Последний день лета. Изумительное лето, еще и в сентябре обещают +26… Но логично собрать последний букет и одновременно начать сезон…
Деревня, маслята, яблоки, страхи будущего, печаль настоящего, лютики в банке, нервная игра в фанты — фенибут или золофт?.. И что мне тут какая-то, например, Венецианская биеннале?.. Собственно, и раньше она была где-то там, а я где-то тут, с корзиной по щелыковским лесам во время летних войн белых и красных в Свинкином лесу вблизи усадьбы Островского… Но когда сейчас между солением грибов и чтением новостей открываешь сеть и находишь очередное эссе Сергея Николаевича — да хотя бы о той же Венецианской биеннале, — попадаешь в некое иномирие и не только получаешь дозу настоящего эстетического удовольствия от того, как струятся слова и образы, но начинаешь философически думать о жизни. Вот как она, жизнь, шла… кто с кем встречался, куда ездил и о ком писал… где теперь я, где мы все, где эта условная биеннале и имеет ли она какое-то значение «в моменте», когда жизнь в пространстве культуры потеряла всякий смысл: культура получила такую зуботычину от действительности, что стали совершенно неинтересны ее шепоты беззубым ртом… А в реальности жить уже тоже невмоготу. Куда деваться?

Короче, я взяла в деревню сборник Сергея Николаевича «Заложники красоты», и эта книжка стала для меня замечательным контрапунктом к очевидному концу нашей эпохи, в которой искусство могло радовать, поддерживать, быть смыслом. Она как будто воспоминание об ушедшей жизни, в которой были кумиры, в которой мы были заложниками искусства, когда существовали великие имена и бесспорные художественные авторитеты — особенно в контрапункте тому историческому моменту, когда умерло или состарилось поколение безусловных звезд, а в наших широтах имена дезавуированы и авторитеты отменены (ну, кроме криминальных). «Для них больше нет имен», — сказал мне недавно один крупнейший театральный человек — точно Имя…
А тут, в книжке, — все они красавцы — от Энни Лейбовиц и Аркадия Ипполитова, Сесил Битон и Инны Чуриковой, от Лайзы Миннелли, Пьера Кардена и Михаила Барышникова до леди Ди и Марины Абрамович. И на передней лошади едет император в голубом кафтане… Кстати, Сергей очень любит про одежду, знает фирмы, ароматы, тренды, зорко замечает перстни и шарфы, темно-вишневые маникюры и стрижки, не путает размеры сапфиров, вделанных в кольца, ему важно материальное облачение звезд, их вкусы, он изгиб на рукаве пиджака портретирует не менее подробно и художественно, чем изгибы судеб.

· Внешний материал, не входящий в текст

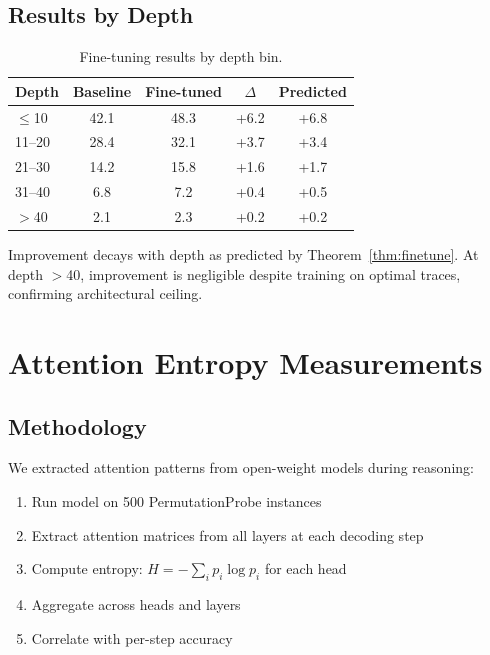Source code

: \documentclass{article}
\theoremstyle{plain}
\theoremstyle{definition}
\theoremstyle{remark}
\begin{document}
\subsection{Results by Depth}

\begin{table}[h]
\centering
\caption{Fine-tuning results by depth bin.}
\label{tab:finetune_depth}
\small
\begin{tabular}{@{}lcccc@{}}
\toprule
\textbf{Depth} & \textbf{Baseline} & \textbf{Fine-tuned} & \textbf{$\Delta$} & \textbf{Predicted} \\
\midrule
$\leq$10 & 42.1 & 48.3 & +6.2 & +6.8 \\
11--20 & 28.4 & 32.1 & +3.7 & +3.4 \\
21--30 & 14.2 & 15.8 & +1.6 & +1.7 \\
31--40 & 6.8 & 7.2 & +0.4 & +0.5 \\
$>$40 & 2.1 & 2.3 & +0.2 & +0.2 \\
\bottomrule
\end{tabular}
\end{table}

Improvement decays with depth as predicted by Theorem~\ref{thm:finetune}. At depth $>$40, improvement is negligible despite training on optimal traces, confirming architectural ceiling.


\section{Attention Entropy Measurements}
\label{app:attention}

\subsection{Methodology}

We extracted attention patterns from open-weight models during reasoning:
\begin{enumerate}
\item Run model on 500 PermutationProbe instances
\item Extract attention matrices from all layers at each decoding step
\item Compute entropy: $H = -\sum_i p_i \log p_i$ for each head
\item Aggregate across heads and layers
\item Correlate with per-step accuracy
\end{enumerate}
\end{document}
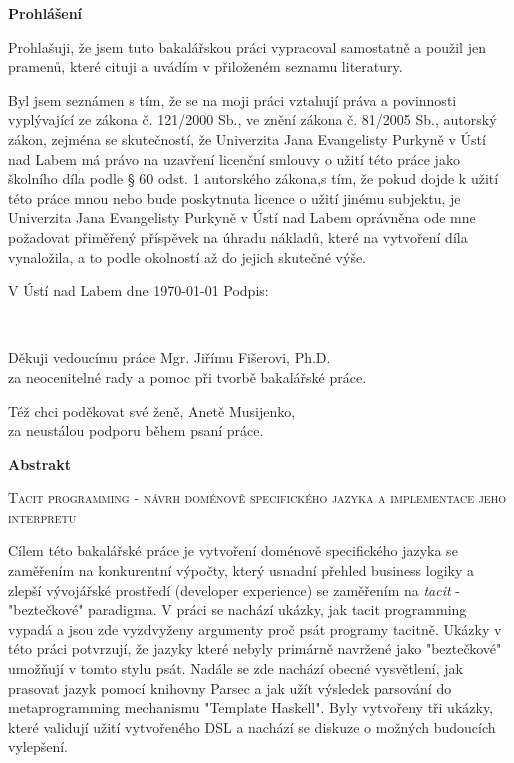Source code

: \documentclass[male,czech]{kithesis}
\newcommand{\TITULcz}{Tacit programming - návrh doménově specifického jazyka a implementace jeho interpretu} %
\begin{document}
\cleardoublepage
\thispagestyle{empty}

\textbf{Prohlášení}

Prohlašuji, že jsem tuto bakalářskou práci vypracoval samostatně a použil
jen pramenů, které cituji a uvádím v přiloženém seznamu literatury.

\vspace{1em}
Byl jsem seznámen s tím, že se na moji práci vztahují práva a povinnosti vyplývající ze zákona č. 121/2000 Sb., ve znění zákona č. 81/2005 Sb., autorský zákon, zejména se skutečností, že Univerzita Jana Evangelisty Purkyně v Ústí nad Labem má právo na uzavření licenční smlouvy o užití této práce jako školního díla podle § 60 odst. 1 autorského zákona,s tím, že pokud dojde k užití této práce mnou nebo bude poskytnuta licence o užití jinému
subjektu, je Univerzita Jana Evangelisty Purkyně v Ústí nad Labem oprávněna ode mne požadovat přiměřený příspěvek na úhradu nákladů, které na vytvoření díla vynaložila, a to podle okolností až do jejich skutečné výše.

\vspace{1em}
V Ústí nad Labem dne \today \hspace{0.3\textwidth} Podpis:


\clearpage
\thispagestyle{empty}
~\vfill

\begin{flushright}
  Děkuji vedoucímu práce Mgr. Jiřímu Fišerovi, Ph.D.\\ za neocenitelné rady a pomoc při tvorbě bakalářské práce.

  Též chci poděkovat své ženě, Anetě Musijenko, \\ za neustálou podporu během psaní práce.
\end{flushright}

\cleardoublepage
\thispagestyle{empty}

\textbf{\textsf{Abstrakt}}

\textsc{\TITULcz}

Cílem této bakalářské práce je vytvoření doménově specifického jazyka se zaměřením na konkurentní výpočty, 
který usnadní přehled business logiky a zlepší vývojářské prostředí (developer experience) se zaměřením na \textit{tacit} - "beztečkové" paradigma.
V práci se nachází ukázky, 
jak tacit programming vypadá a 
jsou zde vyzdvyženy argumenty proč psát programy tacitně.
Ukázky v této práci potvrzují, 
že jazyky které nebyly primárně navržené jako "beztečkové" 
umožňují v tomto stylu psát.
Nadále se zde nachází obecné vysvětlení, 
jak prasovat jazyk pomocí knihovny Parsec a
jak užít výsledek parsování do metaprogramming mechanismu "Template Haskell".
Byly vytvořeny tři ukázky, 
které validují užití vytvořeného DSL a
nachází se diskuze o možných budoucích vylepšení.
\end{document}
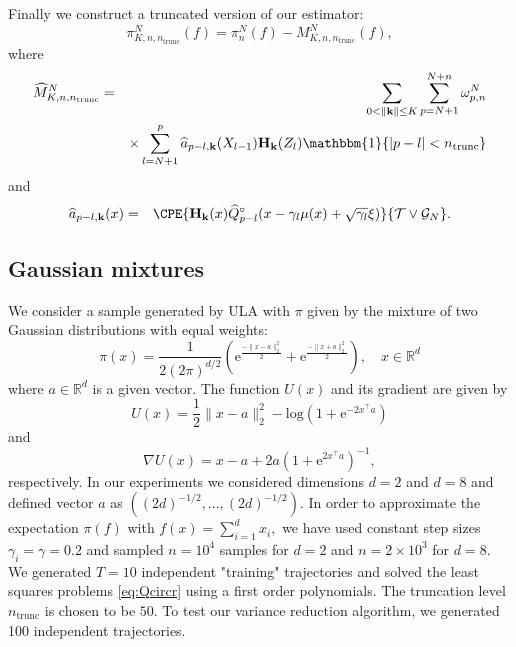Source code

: \documentclass[preprint]{imsart}
\def\rme{\mathrm{e}}
\def\NtrainPath{T}
\def\TrainSet{\mathcal{T}}
\begin{document}
Finally  we construct a truncated version of our estimator:
\[ 
\pi_{K,n,n_{\mathrm{trunc}}}^N(f) = \pi_n^N(f) -  M_{K,n, n_{\mathrm{trunc}}}^{N}(f),
\]
where 
\begin{eqnarray*}
{\widehat  M}_{K,n, n_{\mathrm{trunc}}}^N &=& \sum_{0<\left\| \mathbf{k}\right\| \leq K} \sum_{p=N+1}^{N+n} \omega_{p,n}^N
\\
&&\times
\sum_{l=N+1}^p {\widehat  a}_{p-l,\mathbf{k}}(X_{l-1})\mathbf{H}_{\mathbf{k}}(Z_l) \mathbbm{1}\{ |p-l| < n_{\mathrm{trunc}} \}
\end{eqnarray*}
and
\begin{eqnarray*}
\widehat a_{p-l,\mathbf{k}} (x) &=&\CPE{\mathbf{H}_\mathbf{k}(x) \widehat{Q}^\circ_{p-l}(x - \gamma_l \mu(x) + \sqrt{\gamma_l}\xi)}{\TrainSet \vee \mathcal{G}_N}.
\end{eqnarray*}
\subsection{Gaussian mixtures}
 We consider a sample generated by ULA with $\pi$  given by the mixture of two Gaussian distributions  with equal weights:
\[
\pi (x) = \frac{1}{2(2\pi)^{d/2}} \left( \rme^{\frac{-\| x-a\|_2^2}{2}}  + \rme^{\frac{-\| x+a\|_2^2}{2}} \right), \quad x \in\mathbb R^d
\]
where $a \in \mathbb{R}^d$ is a given vector. The function $U(x)$ and its gradient are given by
\[
U(x) = \frac{1}{2} \|x - a\|_2^2 - \text{log}(1 + \rme^{-2x^\top a})
\]
and
\[
\nabla U(x) = x-a +2a(1 + \rme^{2 x^\top a})^{-1},
\]
respectively.
In our experiments we considered dimensions $d = 2$ and $d = 8$ and defined vector $a$ as $( (2d)^{-1/2}, \dots, (2d)^{-1/2})$. 
In order to approximate the expectation \(\pi(f)\) with \(f(x)=\sum_{i=1}^d x_i,\) 
 we have used constant step sizes $\gamma_i = \gamma=0.2$ and sampled $n = 10^4$ samples for $d = 2$ and $n = 2 \times 10^3$ for $d = 8$.  We generated $\NtrainPath = 10$ independent "training" trajectories and solved the least squares  problems \eqref{eq:Qcircr} using a first order polynomials. The truncation level \(n_{\mathrm{trunc}}\) is chosen to be \(50.\) To test our variance reduction algorithm, we generated 100 independent trajectories. 
 
\end{document}
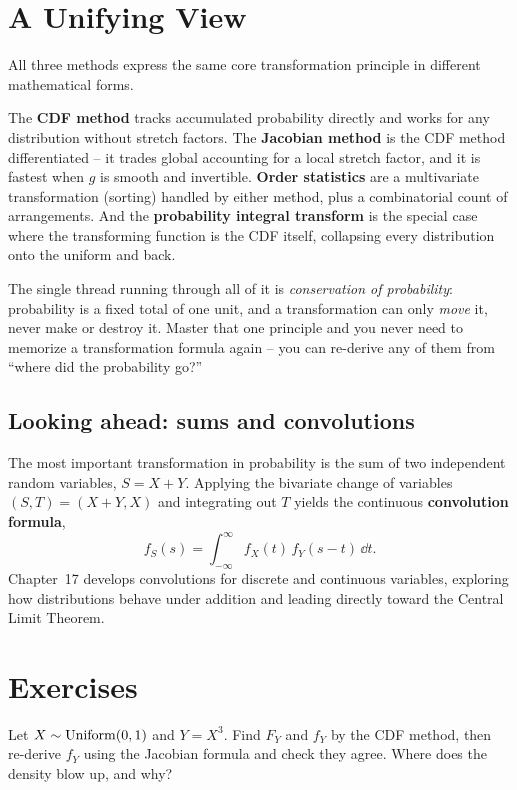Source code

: \section{A Unifying View}
\label{ch16:unify}

\begin{aestheticbox}
All three methods express the same core transformation principle in different mathematical forms.

The \textbf{CDF method} tracks accumulated probability directly and works for any
distribution without stretch factors. The \textbf{Jacobian method} is the CDF method differentiated --
it trades global accounting for a local stretch factor, and it is fastest when $g$ is
smooth and invertible. \textbf{Order statistics} are a multivariate transformation
(sorting) handled by either method, plus a combinatorial count of arrangements. And the
\textbf{probability integral transform} is the special case where the transforming
function is the CDF itself, collapsing every distribution onto the uniform and back.

The single thread running through all of it is \emph{conservation of probability}:
probability is a fixed total of one unit, and a transformation can only \emph{move} it,
never make or destroy it. Master that one principle and you never need to memorize a
transformation formula again -- you can re-derive any of them from ``where did the
probability go?''
\end{aestheticbox}

\subsection*{Looking ahead: sums and convolutions}
The most important transformation in probability is the sum of two independent
random variables, $S = X + Y$. Applying the bivariate change of variables
$(S, T) = (X+Y, X)$ and integrating out $T$ yields the continuous \textbf{convolution formula},
\[
  f_S(s) = \int_{-\infty}^{\infty} f_X(t)\,f_Y(s-t)\,\dd t.
\]
Chapter~17 develops convolutions for discrete and continuous variables, exploring
how distributions behave under addition and leading directly toward the Central Limit Theorem.

\section*{Exercises}

\begin{exercise}
\label{ch16:ex-cube}
Let $X \sim \operatorname{Uniform}(0,1)$ and $Y = X^3$. Find $F_Y$ and $f_Y$ by the CDF method, then
re-derive $f_Y$ using the Jacobian formula and check they agree. Where does the density
blow up, and why?
\end{exercise}

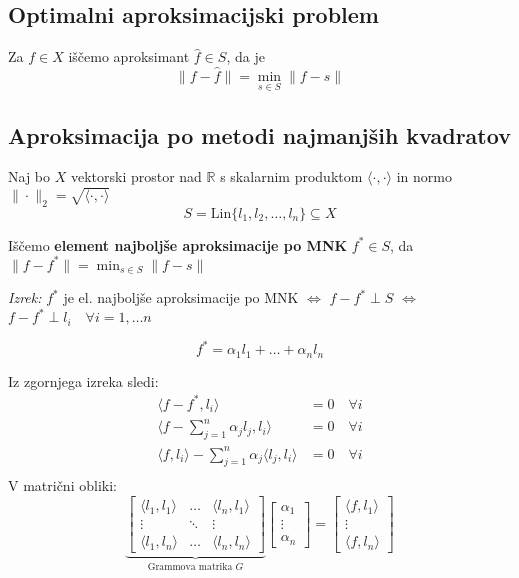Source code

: \begin{multicols}{5}
\subsection*{Optimalni aproksimacijski problem}
Za $f \in X$ iščemo aproksimant $\hat{f} \in S$, da je
\[ \| f - \hat{f} \| = \min_{s \in S} \| f - s \| \]

\subsection*{Aproksimacija po metodi najmanjših kvadratov}
Naj bo $X$ vektorski prostor nad $\mathbb{R}$ s skalarnim produktom $\langle \cdot, \cdot \rangle$ in normo $\| \cdot \|_2 = \sqrt{\langle \cdot, \cdot \rangle}$ 
\[ S = \text{Lin}\{l_1, l_2, \dots, l_n\} \subseteq X \]

Iščemo \textbf{element najboljše aproksimacije po MNK} $f^* \in S$, da $\| f - f^* \| = \min_{s \in S} \| f - s \| $

\textit{Izrek:} $f^*$ je el. najboljše aproksimacije po MNK $\iff$ $f-f^* \perp S$ $\iff$
$f-f^* \perp l_i \quad \forall i = 1,\dots n$

\[ f^* = \alpha_1 l_1 + \dots + \alpha_n l_n\]

Iz zgornjega izreka sledi:
\begin{align*}
\langle f - f^*, l_i \rangle &= 0 \quad \forall i\\
\langle f - \sum_{j=1}^n \alpha_j l_j, l_i \rangle &= 0 \quad \forall i\\
\langle f, l_i\rangle - \sum_{j=1}^n \alpha_j \langle  l_j, l_i \rangle &= 0 \quad \forall i\\
\end{align*}
V matrični obliki:
\[
    \underbrace{\begin{bmatrix}
        \langle l_1, l_1 \rangle & \dots & \langle l_n, l_1 \rangle \\
        \vdots & \ddots & \vdots \\
        \langle l_1, l_n \rangle & \dots & \langle l_n, l_n \rangle
    \end{bmatrix}}_{\text{Grammova matrika $G$}}
    \begin{bmatrix}
        \alpha_1 \\
        \vdots \\
        \alpha_n
    \end{bmatrix}
    =
    \begin{bmatrix}
        \langle f, l_1 \rangle \\
        \vdots \\
        \langle f, l_n \rangle
    \end{bmatrix}
\]


\end{multicols}
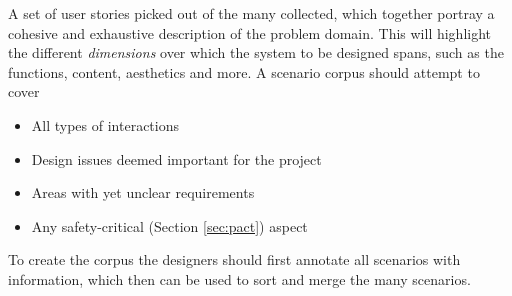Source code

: \begin{definition} \label{def:scenario_corpus} 
  A set of user stories picked out of the many collected, which together portray a cohesive and exhaustive description of the problem domain. This will highlight the different \emph{dimensions} over which the system to be designed spans, such as the functions, content, aesthetics and more. A scenario corpus should attempt to cover \cite[p. 67-68, 197]{benyon14}
  \begin{itemize}
    \item All types of interactions
    \item Design issues deemed important for the project
    \item Areas with yet unclear requirements
    \item Any safety-critical (Section \ref{sec:pact}) aspect
  \end{itemize}
  To create the corpus the designers should first annotate all scenarios with information, which then can be used to sort and merge the many scenarios. \cite[p. 198]{benyon14}   
\end{definition}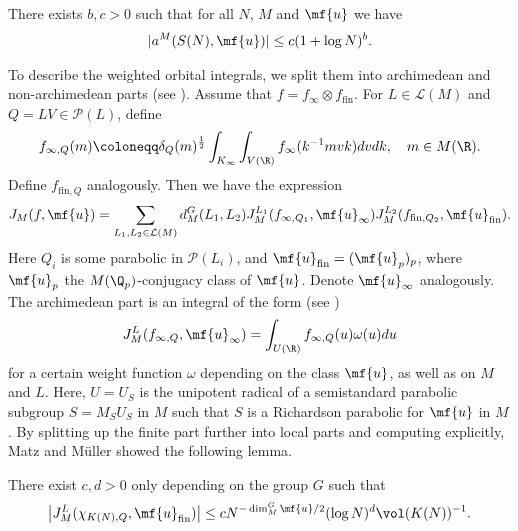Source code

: \begin{lem}\label{coeffbound}
    There exists $b,c>0$ such that for all $N$, $M$ and $\mf{u}$ we have
    \begin{align*}
        |a^M(S(N),\mf{u})|\leq c(1+\log N)^b.
    \end{align*}
\end{lem}

\noindent To describe the weighted orbital integrals, we split them into archimedean and non-archimedean parts (see \cite{Arthur3}). Assume that $f=f_\infty\otimes f_{\text{fin}}$. For $L\in\mathcal{L}(M)$ and $Q=LV\in\mathcal{P}(L)$, define
\begin{align}\label{subq}
    f_{\infty,Q}(m) \coloneqq \delta_Q(m)^{\frac12}\int_{K_\infty}\int_{V(\R)}f_\infty(k^{-1}mvk)dv dk, \quad m\in M(\R).
\end{align}
Define $f_{\text{fin},Q}$ analogously. Then we have the expression
\begin{align}\label{localparts}
    J_M(f,\mf{u}) = \sum_{L_1,L_2\in\mathcal{L}(M)} d_M^G(L_1,L_2)J^{L_1}_M(f_{\infty,Q_1},\mf{u}_\infty)J_M^{L_2}(f_{\text{fin},Q_2},\mf{u}_{\text{fin}}).
\end{align}
Here $Q_i$ is some parabolic in $\mathcal{P}(L_i)$, and $\mf{u}_{\text{fin}}=(\mf{u}_p)_p$, where $\mf{u}_p$ the $M(\Q_p)$-conjugacy class of $\mf{u}$. Denote $\mf{u}_\infty$ analogously. The archimedean part is an integral of the form (see \cite{Arthur1})
\begin{align*}
    J^{L}_M(f_{\infty,Q},\mf{u}_\infty) = \int_{U(\R)}f_{\infty,Q}(u)\omega(u) du
\end{align*}
for a certain weight function $\omega$ depending on the class $\mf{u}$, as well as on $M$ and $L$. Here, $U=U_S$ is the unipotent radical of a semistandard parabolic subgroup $S=M_SU_S$ in $M$ such that $S$ is a Richardson parabolic for $\mf{u}$ in $M$. By splitting up the finite part further into local parts and computing explicitly, Matz and Müller showed the following lemma.
\begin{lem}\label{localbound}
There exist $c,d>0$ only depending on the group $G$ such that
    \begin{align*}
   \left\vert J_M^L(\chi_{{K(N)},Q},\mf{u}_{\text{fin}})\right\vert \leq c N^{-\dim^G_M \mf{u}/2}(\log N)^d\vol(K(N))^{-1}.
\end{align*}
\end{lem}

Кстати, любит загадочную детективность зачинов, многие эссе начинаются примерно так (имитирую, не цитирую, а то вдруг кто подумает): «Она подошла к окну и положила недокуренную сигарету на мокрый подоконник… Окно выходило на Риволи, которую она никогда не любила, потому что жила тут когда-то с Жоржем в недолгих тягостных отношениях и улица всю жизнь была ей неприятна, как и аромат Bleu de Shanel…» И так идет долго: жди, читатель, когда прояснится, кто такая «она» и почему подоконник мокрый, а мокрый он, конечно, от драматических слез, претворенных в искусство, пока эта «она» не закрылась в своем поместье от мира))
«Она радостно распахнула ворота, словно ждала меня…», «В 21.10 она должна подняться на крышу беседки и запустить воздушного змея. Я точно зафиксировал время…», «Никто не знает, как это произошло. В тот вечер они были в ресторане с Лораном», «Наверное, самое страшное было даже не тогда, когда она умерла…», «Она рисует, она пишет, она поет…», «Он любит звук льющейся воды. Вообще любит воду» (это я уже цитирую).
…Мы с Сережей Николаевичем проживали параллельные профессиональные жизни в совершенно разных сферах: он, чистый западник, — в пространстве европейской красоты и эстетизма, в мире с неколебимыми ритуалами Виндзоров и точным знанием, кто VIP, а кто нет, как и положено в мире высокого глянца, я — трясясь в третьем классе по бездорожным просторам отечественного театра и полиграфического офсета, как и положено разночинцу, презирающему категорию успеха. И тем интереснее мне читать его, читать иногда «со словарем» — справляясь в интернете, кто это вообще: мало того, что я только однобоко образована, так у нас с Николаевичем еще и совершенно разные «именные указатели». Европейская звездная элита, часто неведомая мне, как Антонио Маррас и Стелла Теннант, — это его огромная адресная книга, его мягкая вода, его среда, его теплый аквариум. А назови я ему театральные имена из своей отечественной записной книжки, от, скажем, Омска до, предположим, петроградского «Особняка», или перечисли тех, о ком писала я, — он, думаю, застынет в неведении, как от набежавшей волны Охотского и Баренцева морей, или его унесет — как течением Иртыша…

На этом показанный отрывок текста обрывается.